Impact of placental and peripheral blood DNA methylation on celiac disease susceptibility.

Abstract

Objectives: Several studies suggest that the first immunogenic insult in celiac disease (CeD) could occur during fetal development. The placenta is a key organ that could link the environment with the genome and future outcomes, including CeD. Our objective is to determine the involvement of placental DNA methylation (DNAm) as potential mediator of the genetic susceptibility to CeD.

Methods: We used Summary-data-based Mendelian Randomization to infer what part of the susceptibility to CeD acts through DNAm in placenta or peripheral blood. We interrogated whether DNAm of the CpGs identified correlated with the expression of adjacent genes in the same tissues, and repeated the procedure only in cases and controls carrying the HLA-DQ2 risk haplotype.
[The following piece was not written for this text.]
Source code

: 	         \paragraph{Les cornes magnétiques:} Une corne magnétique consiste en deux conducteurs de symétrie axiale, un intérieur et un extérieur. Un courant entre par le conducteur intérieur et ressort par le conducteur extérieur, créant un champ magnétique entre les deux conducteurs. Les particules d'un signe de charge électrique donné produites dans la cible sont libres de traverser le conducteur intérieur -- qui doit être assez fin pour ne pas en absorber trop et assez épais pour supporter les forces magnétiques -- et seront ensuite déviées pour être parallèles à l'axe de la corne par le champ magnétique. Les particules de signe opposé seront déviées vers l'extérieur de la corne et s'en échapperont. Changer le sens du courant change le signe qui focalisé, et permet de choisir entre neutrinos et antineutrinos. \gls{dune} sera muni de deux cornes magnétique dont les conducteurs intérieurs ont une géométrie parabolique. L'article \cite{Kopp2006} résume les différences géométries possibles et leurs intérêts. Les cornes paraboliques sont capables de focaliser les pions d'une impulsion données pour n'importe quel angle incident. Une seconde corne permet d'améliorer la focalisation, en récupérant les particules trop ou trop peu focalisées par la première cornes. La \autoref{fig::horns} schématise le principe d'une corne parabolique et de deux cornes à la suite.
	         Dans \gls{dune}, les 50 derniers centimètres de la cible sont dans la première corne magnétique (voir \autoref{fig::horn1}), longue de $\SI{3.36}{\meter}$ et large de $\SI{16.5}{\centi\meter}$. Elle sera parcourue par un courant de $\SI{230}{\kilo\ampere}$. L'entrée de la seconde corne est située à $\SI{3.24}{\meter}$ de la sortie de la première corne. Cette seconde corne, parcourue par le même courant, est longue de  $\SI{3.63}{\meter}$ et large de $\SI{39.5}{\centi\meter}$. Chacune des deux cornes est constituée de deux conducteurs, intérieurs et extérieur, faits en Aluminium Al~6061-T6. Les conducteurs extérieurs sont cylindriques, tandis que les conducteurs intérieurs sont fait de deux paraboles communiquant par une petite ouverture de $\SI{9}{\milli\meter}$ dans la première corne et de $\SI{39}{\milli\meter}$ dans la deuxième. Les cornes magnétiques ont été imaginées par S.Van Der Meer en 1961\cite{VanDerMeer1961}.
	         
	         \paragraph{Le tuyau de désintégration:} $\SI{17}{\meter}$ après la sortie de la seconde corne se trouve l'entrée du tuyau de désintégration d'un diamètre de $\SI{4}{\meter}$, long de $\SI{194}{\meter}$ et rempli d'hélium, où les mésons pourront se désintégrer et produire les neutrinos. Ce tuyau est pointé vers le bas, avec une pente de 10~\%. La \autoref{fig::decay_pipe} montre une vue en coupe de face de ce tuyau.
Results: We identified 248 and 215 CpGs associated with CeD in placenta and blood, respectively. Among the former, the DNAm of seven CpGs correlated with the placental expression of ZFP57. In contrast, in the latter group, the most represented gene was RNF5, with DNAm of 11 CpGs correlating with its expression in blood. In HLA-DQ2 positive individuals, we observed a decrease of placental CpGs associated with CeD, with a remarkable exception in chromosome 2, close to AHSA2. In blood, we identified 44 CpGs associated with CeD in the HLA region, with HLA-DPA1 showing the largest number of DNAm-expression associations.

Conclusions: Our results suggest that placenta does not seem to be a crucial effector in CeD, and show potentially causal relationships between blood DNAm and CeD, with independent signals in the HLA, and particularly in the HLA-DPA1 gene.